That’s right, you charlatans, he is. No longer can this injustice be tolerated.
Below is the email I just submitted to Georgia Pacific Consumer Products regarding its Dixie brand Vanity Fair to-go Coffee Cups. They claim it’s their mission to make my life easier, but not only do they sell a coffee cup that leaks when it’s used to consume coffee, they have the audacity to limit my rapier wit to 500 characters or less. Fortunately, I like a challenge. After my email, I have given you, my faithful readers, the unabridged account of this tragedy.
Product Name: Dixie
Product Type: Cups, On-the-Go
UPC Code: 3187828122
Plant Code: CC28144/25
500 char or less is too limited to express my anguish. My wife switched from PerfecTouch to Vanity Fair disposable coffee cups. They are fancier and eco-friendly; seemed like a win/win. With 315 char left, I can’t discuss what the concept of an eco-friendly disposable cup does to my brain, so I’ll get to it. The act of drinking coffee quickly breaks the seal on the cup’s bottom. Go to www.notoriousdad.com for an unabridged account of my strife. It’s a magical site free of character limitations.
The past two mornings, like all mornings, I poured myself a cup of coffee and carried it around with me while performing my usual pre-work rituals. The only difference was the coffee receptacle. As stated in my email, my wife switched it up this week and went with the fancy Vanity Fair Dixie brand coffee cups instead of our tried-and-true blue-collar PerfecTouch Dixie Grab ‘N Go cups. Don’t ask me why. I guess she likes to keep her shopping trips fresh by challenging the status quo. She also randomly decides we need to rearrange the living room every few months. As I’ve said many times before, she’s too pretty for me, so I just go with it.

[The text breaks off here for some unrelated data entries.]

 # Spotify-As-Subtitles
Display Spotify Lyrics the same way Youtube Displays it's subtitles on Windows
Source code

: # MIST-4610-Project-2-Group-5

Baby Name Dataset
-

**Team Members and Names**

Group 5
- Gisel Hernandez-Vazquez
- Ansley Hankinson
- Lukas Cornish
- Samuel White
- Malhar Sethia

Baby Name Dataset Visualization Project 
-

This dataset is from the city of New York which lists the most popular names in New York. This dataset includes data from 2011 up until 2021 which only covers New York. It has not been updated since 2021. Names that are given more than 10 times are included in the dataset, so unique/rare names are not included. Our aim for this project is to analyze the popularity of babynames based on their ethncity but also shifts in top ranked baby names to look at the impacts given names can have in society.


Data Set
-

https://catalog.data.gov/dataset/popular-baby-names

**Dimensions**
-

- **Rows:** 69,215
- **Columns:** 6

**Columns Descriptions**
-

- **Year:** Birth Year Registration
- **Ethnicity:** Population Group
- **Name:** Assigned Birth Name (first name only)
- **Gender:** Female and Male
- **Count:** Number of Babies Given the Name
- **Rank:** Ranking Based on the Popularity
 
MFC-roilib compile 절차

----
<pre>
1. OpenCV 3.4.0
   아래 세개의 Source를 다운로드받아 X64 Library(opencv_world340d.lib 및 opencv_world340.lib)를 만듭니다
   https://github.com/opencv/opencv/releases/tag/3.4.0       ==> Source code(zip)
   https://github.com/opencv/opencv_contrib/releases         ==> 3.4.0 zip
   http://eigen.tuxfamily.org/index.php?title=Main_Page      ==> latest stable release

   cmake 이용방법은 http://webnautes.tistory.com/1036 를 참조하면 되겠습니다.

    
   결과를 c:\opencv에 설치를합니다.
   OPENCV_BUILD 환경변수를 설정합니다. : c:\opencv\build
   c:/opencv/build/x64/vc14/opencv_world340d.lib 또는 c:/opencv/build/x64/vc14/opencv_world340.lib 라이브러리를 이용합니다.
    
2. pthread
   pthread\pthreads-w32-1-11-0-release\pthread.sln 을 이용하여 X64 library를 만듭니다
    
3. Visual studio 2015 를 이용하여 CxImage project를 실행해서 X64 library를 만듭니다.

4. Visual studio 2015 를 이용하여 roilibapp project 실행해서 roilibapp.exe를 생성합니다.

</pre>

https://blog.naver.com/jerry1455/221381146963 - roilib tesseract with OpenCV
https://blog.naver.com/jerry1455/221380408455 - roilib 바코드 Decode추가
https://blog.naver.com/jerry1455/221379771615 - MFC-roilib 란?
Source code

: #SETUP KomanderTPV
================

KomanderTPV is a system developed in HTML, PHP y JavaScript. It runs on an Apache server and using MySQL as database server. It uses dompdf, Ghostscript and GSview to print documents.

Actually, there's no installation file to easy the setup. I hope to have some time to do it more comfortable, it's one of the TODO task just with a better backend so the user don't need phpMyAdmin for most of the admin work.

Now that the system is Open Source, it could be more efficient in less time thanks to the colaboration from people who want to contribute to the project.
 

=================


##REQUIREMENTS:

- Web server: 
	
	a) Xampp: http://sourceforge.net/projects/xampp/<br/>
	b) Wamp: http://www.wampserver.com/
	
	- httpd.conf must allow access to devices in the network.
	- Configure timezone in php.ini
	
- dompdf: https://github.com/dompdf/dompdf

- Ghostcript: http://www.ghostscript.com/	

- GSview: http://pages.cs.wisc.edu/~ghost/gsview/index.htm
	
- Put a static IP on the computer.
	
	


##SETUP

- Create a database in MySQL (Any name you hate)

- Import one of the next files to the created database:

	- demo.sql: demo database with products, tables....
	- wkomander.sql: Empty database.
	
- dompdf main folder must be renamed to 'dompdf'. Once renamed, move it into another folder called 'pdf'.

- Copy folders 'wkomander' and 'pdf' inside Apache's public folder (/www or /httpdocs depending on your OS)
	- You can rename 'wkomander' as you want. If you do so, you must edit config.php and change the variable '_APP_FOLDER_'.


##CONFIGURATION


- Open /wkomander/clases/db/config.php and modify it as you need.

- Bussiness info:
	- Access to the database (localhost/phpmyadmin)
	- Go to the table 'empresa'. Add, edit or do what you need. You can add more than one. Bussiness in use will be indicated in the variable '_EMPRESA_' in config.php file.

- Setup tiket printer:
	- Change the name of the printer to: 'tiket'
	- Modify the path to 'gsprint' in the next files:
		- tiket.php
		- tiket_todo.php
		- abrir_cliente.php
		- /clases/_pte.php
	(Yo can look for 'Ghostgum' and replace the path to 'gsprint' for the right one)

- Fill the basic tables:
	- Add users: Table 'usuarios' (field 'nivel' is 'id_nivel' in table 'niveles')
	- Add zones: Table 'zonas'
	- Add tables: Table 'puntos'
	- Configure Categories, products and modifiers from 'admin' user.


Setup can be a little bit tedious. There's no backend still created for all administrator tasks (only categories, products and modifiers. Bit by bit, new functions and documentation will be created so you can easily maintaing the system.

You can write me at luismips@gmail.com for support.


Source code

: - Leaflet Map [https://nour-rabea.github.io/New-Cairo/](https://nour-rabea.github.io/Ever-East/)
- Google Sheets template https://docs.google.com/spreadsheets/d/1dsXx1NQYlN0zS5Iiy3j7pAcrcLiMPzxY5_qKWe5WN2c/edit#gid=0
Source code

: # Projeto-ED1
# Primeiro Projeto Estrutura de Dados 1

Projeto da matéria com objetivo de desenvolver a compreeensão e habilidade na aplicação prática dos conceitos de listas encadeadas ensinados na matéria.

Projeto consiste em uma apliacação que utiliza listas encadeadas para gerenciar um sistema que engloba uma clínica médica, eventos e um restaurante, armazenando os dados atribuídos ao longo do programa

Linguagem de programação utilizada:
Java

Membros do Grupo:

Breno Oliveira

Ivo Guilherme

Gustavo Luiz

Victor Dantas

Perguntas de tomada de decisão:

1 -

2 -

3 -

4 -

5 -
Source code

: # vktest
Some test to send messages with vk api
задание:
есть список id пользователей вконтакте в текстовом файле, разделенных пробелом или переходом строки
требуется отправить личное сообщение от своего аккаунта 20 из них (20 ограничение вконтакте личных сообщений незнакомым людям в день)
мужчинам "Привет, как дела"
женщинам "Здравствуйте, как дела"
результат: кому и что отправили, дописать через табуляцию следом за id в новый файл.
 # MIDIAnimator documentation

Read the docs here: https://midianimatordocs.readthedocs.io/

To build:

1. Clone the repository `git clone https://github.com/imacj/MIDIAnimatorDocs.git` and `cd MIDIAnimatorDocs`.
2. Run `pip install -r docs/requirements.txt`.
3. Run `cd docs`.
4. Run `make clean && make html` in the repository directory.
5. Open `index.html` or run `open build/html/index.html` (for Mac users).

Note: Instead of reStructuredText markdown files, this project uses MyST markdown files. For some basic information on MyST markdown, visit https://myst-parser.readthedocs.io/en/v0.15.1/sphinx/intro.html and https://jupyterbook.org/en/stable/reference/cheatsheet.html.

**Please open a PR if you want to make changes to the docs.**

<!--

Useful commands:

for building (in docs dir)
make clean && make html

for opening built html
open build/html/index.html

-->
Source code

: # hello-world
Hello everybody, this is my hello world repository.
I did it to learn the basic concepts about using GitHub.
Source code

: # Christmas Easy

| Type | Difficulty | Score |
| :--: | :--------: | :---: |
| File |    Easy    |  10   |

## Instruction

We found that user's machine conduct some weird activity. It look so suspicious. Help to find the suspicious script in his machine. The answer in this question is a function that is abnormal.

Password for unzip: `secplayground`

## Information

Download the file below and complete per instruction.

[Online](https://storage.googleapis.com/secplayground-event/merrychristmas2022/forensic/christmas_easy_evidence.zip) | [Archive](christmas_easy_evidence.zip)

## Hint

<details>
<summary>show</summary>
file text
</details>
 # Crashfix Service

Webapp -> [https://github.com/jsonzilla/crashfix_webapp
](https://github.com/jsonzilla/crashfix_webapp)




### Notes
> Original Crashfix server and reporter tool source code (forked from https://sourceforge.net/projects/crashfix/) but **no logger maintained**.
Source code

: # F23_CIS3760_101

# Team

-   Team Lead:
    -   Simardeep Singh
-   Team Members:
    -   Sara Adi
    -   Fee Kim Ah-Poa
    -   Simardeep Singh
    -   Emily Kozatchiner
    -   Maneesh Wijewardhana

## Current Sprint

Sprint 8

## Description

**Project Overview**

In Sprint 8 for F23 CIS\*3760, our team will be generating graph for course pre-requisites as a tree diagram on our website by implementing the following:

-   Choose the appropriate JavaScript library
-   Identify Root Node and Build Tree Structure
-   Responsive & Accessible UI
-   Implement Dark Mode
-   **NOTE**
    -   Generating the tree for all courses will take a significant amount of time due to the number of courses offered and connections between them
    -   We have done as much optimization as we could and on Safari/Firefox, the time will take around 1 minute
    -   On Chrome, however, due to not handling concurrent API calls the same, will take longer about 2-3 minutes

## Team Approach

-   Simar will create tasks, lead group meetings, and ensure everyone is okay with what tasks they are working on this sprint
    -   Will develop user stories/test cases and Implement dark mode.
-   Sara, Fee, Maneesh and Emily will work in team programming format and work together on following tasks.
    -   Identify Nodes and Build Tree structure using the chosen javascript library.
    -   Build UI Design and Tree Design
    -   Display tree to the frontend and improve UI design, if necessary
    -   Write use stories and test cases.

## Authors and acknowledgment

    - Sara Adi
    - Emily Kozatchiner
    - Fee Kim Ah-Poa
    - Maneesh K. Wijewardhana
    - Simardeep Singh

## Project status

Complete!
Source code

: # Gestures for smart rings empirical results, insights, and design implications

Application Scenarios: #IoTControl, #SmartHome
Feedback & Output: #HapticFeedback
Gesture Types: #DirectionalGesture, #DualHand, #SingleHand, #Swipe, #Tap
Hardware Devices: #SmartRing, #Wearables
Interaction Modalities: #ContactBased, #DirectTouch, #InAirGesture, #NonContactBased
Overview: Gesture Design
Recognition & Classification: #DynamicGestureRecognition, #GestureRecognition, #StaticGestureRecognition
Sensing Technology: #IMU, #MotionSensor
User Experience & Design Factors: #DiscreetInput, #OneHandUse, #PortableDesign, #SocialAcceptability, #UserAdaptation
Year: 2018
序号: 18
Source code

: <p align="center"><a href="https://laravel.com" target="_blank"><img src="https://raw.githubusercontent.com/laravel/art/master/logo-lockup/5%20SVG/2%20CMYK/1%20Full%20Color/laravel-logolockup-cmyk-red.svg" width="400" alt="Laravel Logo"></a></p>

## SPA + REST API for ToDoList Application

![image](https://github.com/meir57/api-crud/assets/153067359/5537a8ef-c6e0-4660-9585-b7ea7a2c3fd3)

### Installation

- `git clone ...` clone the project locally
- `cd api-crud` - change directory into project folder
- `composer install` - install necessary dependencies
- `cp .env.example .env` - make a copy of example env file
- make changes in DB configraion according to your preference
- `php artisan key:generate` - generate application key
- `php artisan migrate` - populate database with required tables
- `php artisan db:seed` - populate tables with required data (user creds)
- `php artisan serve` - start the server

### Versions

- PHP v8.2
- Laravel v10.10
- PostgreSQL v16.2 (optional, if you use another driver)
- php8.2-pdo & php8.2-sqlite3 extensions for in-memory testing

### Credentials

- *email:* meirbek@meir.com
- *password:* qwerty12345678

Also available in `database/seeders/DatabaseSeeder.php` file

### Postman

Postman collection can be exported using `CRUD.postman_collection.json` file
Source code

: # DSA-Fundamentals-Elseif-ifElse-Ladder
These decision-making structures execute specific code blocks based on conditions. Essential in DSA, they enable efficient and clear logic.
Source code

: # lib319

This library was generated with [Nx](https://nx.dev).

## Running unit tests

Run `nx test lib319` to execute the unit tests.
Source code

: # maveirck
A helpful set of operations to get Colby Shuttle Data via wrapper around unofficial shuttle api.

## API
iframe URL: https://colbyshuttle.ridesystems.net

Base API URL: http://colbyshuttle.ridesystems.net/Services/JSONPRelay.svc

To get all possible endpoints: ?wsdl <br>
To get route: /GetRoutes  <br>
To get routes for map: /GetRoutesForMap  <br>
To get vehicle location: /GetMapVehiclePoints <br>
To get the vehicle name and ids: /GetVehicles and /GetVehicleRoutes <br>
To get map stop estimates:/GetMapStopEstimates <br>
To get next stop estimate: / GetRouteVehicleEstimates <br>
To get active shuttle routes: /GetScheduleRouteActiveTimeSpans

Before continuing my story, I need to stop here to point out that I recognize it’s wasteful to use disposable coffee cups when I’m not even leaving the house. If you promise to forgive me, I promise to refrain from calling you a tree-hugging hippie. However, I think we can all agree that calling a disposable coffee cup made from 12% recycled material “eco-friendly” is like hailing BP for its heroic effort to clean our gulf beaches. But as usual, I digress.
During the course of any given morning, my coffee cup is placed on a number of side tables and counters. When I got home from work today, Kerry pointed out a series of dried coffee rings dispersed throughout the house in incriminating locations: the bathroom, the table in front of the living room mirror, the other bathroom, etc. Now, I’ve never had this issue before, so I decided to run a little experiment.
I filled one of the new Vanity Fair coffee cups with fresh, hot coffee and let it sit on the side-table next to Mac the Truck and Roy the Bengal tiger, as depicted below. I waited 10 minutes. To my disappointment, no coffee ring appeared.

I gave up and decided to drink my coffee, foolishly assuming that the whole thing was just a figment of my brilliant imagination. However, after taking a few sips, I noticed this:
After cleaning up the coffee rings to keep my wife from having an OCD induced heart-attack, I carried the Vanity Fair disposable cup into the kitchen to investigate. I poured out the remaining coffee and to my horror, I saw this atrocity:
After a painstaking dissection, I found that the bottom of the cup is made of a thin piece of paper wrapped in an even thinner layer of plastic. In minutes, the hot coffee heats the plastic, causing structural weakness. Once the plastic defenses have been breeched, the slightest squeeze of the cup causes catastrophic failure, resulting in what I think the entire coffee-drinking free world will agree is an abomination against all we hold dear.
Now, I’ll allow that it’s possible I have a firmer grip than the average coffee-drinker. Perhaps the Vanity Fair brand is designed to attract a more delicate touch with its dainty floral pattern. Whatever the reason, it’s clear that Vanity Fair was completely unprepared for the unabashed masculinity embodied by my vice-like grip. I ask you, my faithful readers, am I to blame for the raw power that courses through my mighty hands? Can a bird help but fly?
I think you’ll agree that Dixie owes me reparations. As always, I’ll post any response I receive in its entirety.